Figure 2: Demand for Firm L by relative price of Firm L to Firm R.

The Figure 2 plots demand and relative price for product \(L\) from the simulated data. Do you notice anything odd about the figure? Remembering back to Econ 101, did demand slope up or down? It definitely slopes down in Equation 2. What went wrong?

Prices are Endogenous

Probably every economist in industrial organization has run a regression like what is depicted in Figure 2. Each one has looked at the results and has felt their heart sink because everything that they knew about economics was wrong. Then they have taken a deep breath and remembered prices are endogenous.

We are interested in estimating how prices affect demand for the product. We know they do. Equation 2 explicitly states that prices cause demand to fall. The problem is that we did not plot the demand curve. We plotted out a bunch of outcomes from the market. We plotted out a thousand equilibrium prices and equilibrium demand levels. Back to Econ 101, think of a thousand demand and supply crosses going through each of the points in Figure 2.

The problem in the simulation is that prices are determined endogenously. The observed market prices are the outcome of the Nash equalibria and the choices of Firm \(L\) and Firm \(R\). If we want to estimate the demand for Firm \(L\) (Equation 2) then one approach is to use the instrumental variables methods discussed in Chapter 3.

Cost Shifters

The standard instrumental variable approach is to use cost shifters. That is, we need an instrument related to costs. For example, if we observed \(c_L\) in the simulated data, then that would work as instrument. It satisfies the assumptions. It has a direct effect on \(p_L\) through Equation 8. It does not direct affect \(x_L\), see Equation 2.

# Intent to Treat
lm1 <- lm(xL1 ~ I(cL1-cR1))
# First stage
lm2 <- lm(I(pL1-pR1) ~ I(cL1-cR1))
# IV estimate
lm1$coefficients[2]/lm2$coefficients[2]
I(cL1 - cR1) 
 -0.04755425 

Remember back to Chapter 3, we can use graph algebra to find a simple estimator.

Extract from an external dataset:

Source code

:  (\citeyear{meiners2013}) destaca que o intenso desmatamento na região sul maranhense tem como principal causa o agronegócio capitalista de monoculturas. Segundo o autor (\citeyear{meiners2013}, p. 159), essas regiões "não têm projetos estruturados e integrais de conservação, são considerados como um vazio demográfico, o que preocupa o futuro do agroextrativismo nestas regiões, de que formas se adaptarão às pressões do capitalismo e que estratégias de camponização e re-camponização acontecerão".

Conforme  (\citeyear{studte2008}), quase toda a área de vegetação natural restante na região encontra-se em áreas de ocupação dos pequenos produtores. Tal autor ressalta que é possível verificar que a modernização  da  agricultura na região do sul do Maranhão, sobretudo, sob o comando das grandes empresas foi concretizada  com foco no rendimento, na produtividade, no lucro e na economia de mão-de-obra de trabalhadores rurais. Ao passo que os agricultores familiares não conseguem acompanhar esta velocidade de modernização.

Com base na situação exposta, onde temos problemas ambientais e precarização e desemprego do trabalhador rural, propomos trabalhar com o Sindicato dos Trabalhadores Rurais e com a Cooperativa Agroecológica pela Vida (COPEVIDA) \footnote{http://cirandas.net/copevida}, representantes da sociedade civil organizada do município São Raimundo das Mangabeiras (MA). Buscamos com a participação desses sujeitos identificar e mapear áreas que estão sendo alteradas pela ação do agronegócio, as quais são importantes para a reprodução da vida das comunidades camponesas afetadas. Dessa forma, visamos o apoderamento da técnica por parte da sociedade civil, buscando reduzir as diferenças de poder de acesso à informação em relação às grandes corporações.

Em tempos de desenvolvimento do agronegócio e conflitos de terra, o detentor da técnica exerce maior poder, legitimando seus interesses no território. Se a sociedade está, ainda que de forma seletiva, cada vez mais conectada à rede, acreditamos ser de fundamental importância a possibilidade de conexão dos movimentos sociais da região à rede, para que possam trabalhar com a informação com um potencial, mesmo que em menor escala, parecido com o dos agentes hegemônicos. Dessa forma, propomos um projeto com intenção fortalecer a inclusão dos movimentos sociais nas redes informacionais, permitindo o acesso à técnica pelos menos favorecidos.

This is the intent to treat regression (demand on costs) divided by the first stage regression (price on costs). Note that price of interest is the difference in the prices of the two firms. The instrument for this price is the difference in the costs of the two firms. The estimate is -0.048. The true value is -0.125, which you see from Equation 2 where \(\beta = 0.25\) and the price effect is \(\frac{-\beta}{2}\). It is not particularly accurate, but at least it is negative!

X1 <- cbind(pL1,pR1)
Z1 <- cbind(cL1,cR1)
Y1 <- as.matrix(xL1)
tab_ols <- lm_iv(Y1,X1, Reps=500)
tab_iv <- lm_iv(Y1, X1, Z1, Reps = 500)
# using the function defined in chapter 3.
row.names(tab_iv) <- row.names(tab_ols) <- 
  c("intercept",colnames(X1))
tab_res <- cbind(tab_ols[,1:2],tab_iv[,1:2])
colnames(tab_res) <- 
  c("OLS coef","OLS sd","IV coef", "IV sd")
library(knitr)

kable(tab_res)
Table 2: OLS and IV bootstrapped estimates of demand for the Hotelling model.
OLS coef OLS sd IV coef IV sd
intercept 0.5086192 0.0265343 1.1012163 0.0981138
pL1 0.0446127 0.0024228 -0.0428697 0.0116172
pR1 -0.0491404 0.0027078 0.0547691 0.0140925

We can also use the matrix algebra method described in Chapter 3. Here we separate out the two prices and don’t use the information that they have the same coefficient. We can confirm the results of Figure 2; relationship between price and demand have the wrong sign. The IV estimate is again on the low side at around -0.04.

Demand Shifters

The analysis above is the standard approach to IV in demand analysis. However, we are not limited to using cost shifters. In the simulation there is a third exogenous variable, \(v\). This variable represents factors that make Firm \(L\)’s product preferred to Firm \(R\)’s product. We call this a vertical difference as opposed to the location along the line which we call horizontal. In the real world a vertical difference may refer to the quality of the product. Everyone prefers high quality products.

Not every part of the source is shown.